• OSG, PCGG urge seizure of Paoay property from Marcoses


    STATE lawyers from the Office of the Solicitor General (OSG) made their final appeal for to the Sandiganbayan to rule that the so-called Paoay property was forcibly taken by deposed dictator Ferdinand Marcos and should be returned to the government.

    In a 44-page memorandum, public lawyers representing the Philippine Commission on Good Government (PCGG) are down to their last pleading, where they reiterated before the graft court the illegality surrounding Marcos’ acquisition of the Paoay property.

    Public litigants are now rising before the Sandiganbayan to strike down the 1978 agreement as it illegally encroached upon an “inalienable land.”

    State lawyers said that the “financial interest [of Marcos]is obvious” and unconstitutional as the 1973 Charter made it a point that the president shall not have any pecuniary motives in any state transactions.

    The heirs said that since the PTA recognized in a letter that the Marcoses owned the Paoay property, it should be returned to their possession.

    However, the OSG made it clear that any “supposed acknowledgement” of PTA over the “mistaken ownership” of the Marcoses “cannot bind the Republic.”

    “Estoppel does not lie against the Republic, more so if the transactions are erroneous let alone irregular. The Republic is not bound by the erroneous acts of its agents,” the OSG said, quoting Supreme Court jurisprudence.

    They said that it could not rightfully be owned by the former president as he had no “registrable title whatsoever” to claim possession or ownership over the contested land.

    The 57-hectare parcel of land in Paoay, Ilocos Norte province is adjacent to the Paoay Lake, which was declared a national park in 1969 by virtue of Republic Act (RA) 5631.

    In October 1977, Marcos ordered the construction of the Paoay Lake Sports Complex through Letter of Instruction 601.

    Two months after, Marcos sent a letter of intent before the Philippine Tourism Authority (PTA)—now the Tourism Enterprise and Infrastructure Zone Authority—to express his claim over the land despite having “neither title nor tax declaration” over the property.

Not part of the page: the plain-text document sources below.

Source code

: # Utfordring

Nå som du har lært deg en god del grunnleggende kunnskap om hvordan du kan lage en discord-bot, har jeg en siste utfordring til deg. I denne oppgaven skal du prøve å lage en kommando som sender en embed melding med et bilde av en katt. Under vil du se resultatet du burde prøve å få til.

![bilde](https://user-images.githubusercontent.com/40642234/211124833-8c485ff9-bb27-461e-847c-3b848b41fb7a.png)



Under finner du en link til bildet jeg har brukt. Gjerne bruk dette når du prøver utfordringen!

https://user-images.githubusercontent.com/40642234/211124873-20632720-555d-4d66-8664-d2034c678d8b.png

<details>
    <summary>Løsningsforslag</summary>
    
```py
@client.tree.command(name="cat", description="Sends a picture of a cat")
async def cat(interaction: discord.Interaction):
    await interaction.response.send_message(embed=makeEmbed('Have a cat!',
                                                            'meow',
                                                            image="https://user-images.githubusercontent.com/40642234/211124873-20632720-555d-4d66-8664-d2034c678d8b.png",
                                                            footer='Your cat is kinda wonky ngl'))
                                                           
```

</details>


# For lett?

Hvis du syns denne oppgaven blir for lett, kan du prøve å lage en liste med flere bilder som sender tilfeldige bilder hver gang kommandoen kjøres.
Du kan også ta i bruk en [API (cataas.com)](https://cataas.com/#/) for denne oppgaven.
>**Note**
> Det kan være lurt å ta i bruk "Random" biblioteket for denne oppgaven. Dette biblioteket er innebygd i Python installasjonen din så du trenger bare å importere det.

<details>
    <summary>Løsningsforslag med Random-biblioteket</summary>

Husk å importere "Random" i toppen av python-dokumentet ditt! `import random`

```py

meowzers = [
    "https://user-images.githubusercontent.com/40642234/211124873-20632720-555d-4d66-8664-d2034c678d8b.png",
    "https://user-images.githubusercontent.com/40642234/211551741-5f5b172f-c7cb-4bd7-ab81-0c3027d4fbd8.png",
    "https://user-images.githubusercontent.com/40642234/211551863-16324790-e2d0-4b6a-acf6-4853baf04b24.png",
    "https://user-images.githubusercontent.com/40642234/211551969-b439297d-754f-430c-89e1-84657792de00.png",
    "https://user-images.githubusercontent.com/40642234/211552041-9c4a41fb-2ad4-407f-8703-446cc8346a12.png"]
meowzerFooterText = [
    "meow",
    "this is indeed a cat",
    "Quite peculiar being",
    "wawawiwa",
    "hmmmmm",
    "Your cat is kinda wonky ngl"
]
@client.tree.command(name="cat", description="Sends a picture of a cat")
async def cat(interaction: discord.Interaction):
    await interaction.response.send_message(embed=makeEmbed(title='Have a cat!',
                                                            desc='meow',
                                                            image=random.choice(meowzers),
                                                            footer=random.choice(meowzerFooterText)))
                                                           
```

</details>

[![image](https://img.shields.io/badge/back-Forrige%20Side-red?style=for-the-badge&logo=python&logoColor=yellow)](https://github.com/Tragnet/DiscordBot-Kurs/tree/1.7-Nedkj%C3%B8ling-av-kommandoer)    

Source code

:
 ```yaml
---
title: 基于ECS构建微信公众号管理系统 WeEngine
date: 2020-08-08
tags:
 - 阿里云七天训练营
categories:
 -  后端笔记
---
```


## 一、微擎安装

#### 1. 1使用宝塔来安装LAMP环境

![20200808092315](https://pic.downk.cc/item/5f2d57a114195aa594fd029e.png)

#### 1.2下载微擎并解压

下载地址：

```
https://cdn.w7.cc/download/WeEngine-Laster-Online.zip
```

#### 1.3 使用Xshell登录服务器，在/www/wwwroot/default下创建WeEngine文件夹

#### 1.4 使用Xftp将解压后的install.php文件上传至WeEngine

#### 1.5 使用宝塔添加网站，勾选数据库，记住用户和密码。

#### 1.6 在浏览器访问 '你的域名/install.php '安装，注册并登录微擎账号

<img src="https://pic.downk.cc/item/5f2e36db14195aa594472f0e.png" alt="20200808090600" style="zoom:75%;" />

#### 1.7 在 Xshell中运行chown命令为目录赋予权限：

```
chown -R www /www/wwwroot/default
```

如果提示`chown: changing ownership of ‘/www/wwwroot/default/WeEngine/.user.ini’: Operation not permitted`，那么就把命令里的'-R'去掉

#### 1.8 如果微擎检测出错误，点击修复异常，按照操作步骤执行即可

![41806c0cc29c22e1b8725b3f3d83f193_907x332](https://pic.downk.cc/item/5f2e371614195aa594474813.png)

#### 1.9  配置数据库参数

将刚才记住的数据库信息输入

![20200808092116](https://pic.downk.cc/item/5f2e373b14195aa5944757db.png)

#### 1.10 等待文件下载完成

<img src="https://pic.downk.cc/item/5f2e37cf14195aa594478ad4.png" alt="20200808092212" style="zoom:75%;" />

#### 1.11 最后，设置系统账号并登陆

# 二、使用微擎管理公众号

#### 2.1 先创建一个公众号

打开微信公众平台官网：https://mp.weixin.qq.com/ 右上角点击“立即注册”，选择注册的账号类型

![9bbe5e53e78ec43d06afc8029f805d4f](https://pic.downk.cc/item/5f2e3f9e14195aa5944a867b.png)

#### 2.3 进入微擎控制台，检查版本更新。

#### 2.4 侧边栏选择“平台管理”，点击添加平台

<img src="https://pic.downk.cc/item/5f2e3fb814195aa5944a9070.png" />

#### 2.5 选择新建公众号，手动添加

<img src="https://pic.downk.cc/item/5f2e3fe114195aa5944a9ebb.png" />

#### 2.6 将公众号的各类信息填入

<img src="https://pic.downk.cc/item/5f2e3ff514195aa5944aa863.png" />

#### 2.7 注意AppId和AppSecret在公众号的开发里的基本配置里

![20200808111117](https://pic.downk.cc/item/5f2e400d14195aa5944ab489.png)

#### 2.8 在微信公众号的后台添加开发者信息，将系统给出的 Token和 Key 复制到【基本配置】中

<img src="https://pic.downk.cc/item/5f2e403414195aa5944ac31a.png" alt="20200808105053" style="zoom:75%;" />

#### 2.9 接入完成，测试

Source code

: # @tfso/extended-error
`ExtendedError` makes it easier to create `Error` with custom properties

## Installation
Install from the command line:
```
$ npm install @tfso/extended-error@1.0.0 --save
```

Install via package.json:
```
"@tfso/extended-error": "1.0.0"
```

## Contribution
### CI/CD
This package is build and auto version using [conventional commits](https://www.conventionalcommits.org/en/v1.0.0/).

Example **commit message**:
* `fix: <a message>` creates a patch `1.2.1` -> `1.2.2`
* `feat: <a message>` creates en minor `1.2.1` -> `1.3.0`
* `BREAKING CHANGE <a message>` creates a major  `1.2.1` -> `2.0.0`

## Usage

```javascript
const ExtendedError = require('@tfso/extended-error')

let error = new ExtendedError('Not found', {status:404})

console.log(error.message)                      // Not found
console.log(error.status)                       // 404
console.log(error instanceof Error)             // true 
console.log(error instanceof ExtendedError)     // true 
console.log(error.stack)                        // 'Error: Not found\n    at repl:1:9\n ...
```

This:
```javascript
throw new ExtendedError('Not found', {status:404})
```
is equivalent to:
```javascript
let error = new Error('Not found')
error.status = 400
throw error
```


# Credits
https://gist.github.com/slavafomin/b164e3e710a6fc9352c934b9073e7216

    The OSG stressed that Marcos’ issuance of Presidential Decree 1554 in June 1978 was a way to cure the defect over his interest on the land.

    The decree amended RA 5631 by “excluding from the operations of said Act all lands beyond the Paoay Lake proper at its highest water level, and declaring the same open to disposition [or]acquisition.”

    In December 1978, Marcos then “sent a prepared lease contract” to Bernardo Vergara, former general manager of the PTA, who signed the agreement covering January 1, 1979 to December 31, 2003 at a nominal rate of P1 a year.

    The PTA then collected travel taxes to construct the Malacañang of the North, Maharlika Hall, the Suba Sports Complex and an 18-hole golf course in the area.

    State lawyers underscored that at the end of the lease period, the PTA shall have transferred the ownership to the Marcoses as the lessor.

    “All improvements made by the lessee, its successors or assigns, shall vest in and become the property of the lessor,” the 1978 agreement read.

    For its part, the PCGG took hold of the property after the fall of the dictator and leased it to the Polar Peak Group and later on to Grand Ilocandia Resort and Development Inc.

    In retaliation, the Marcoses filed in 2007 an unlawful detainer case against the PCGG “in a bid to, once again, ‘seize’ the Paoay property and all its improvements constructed through government efforts and funds,” OSG said.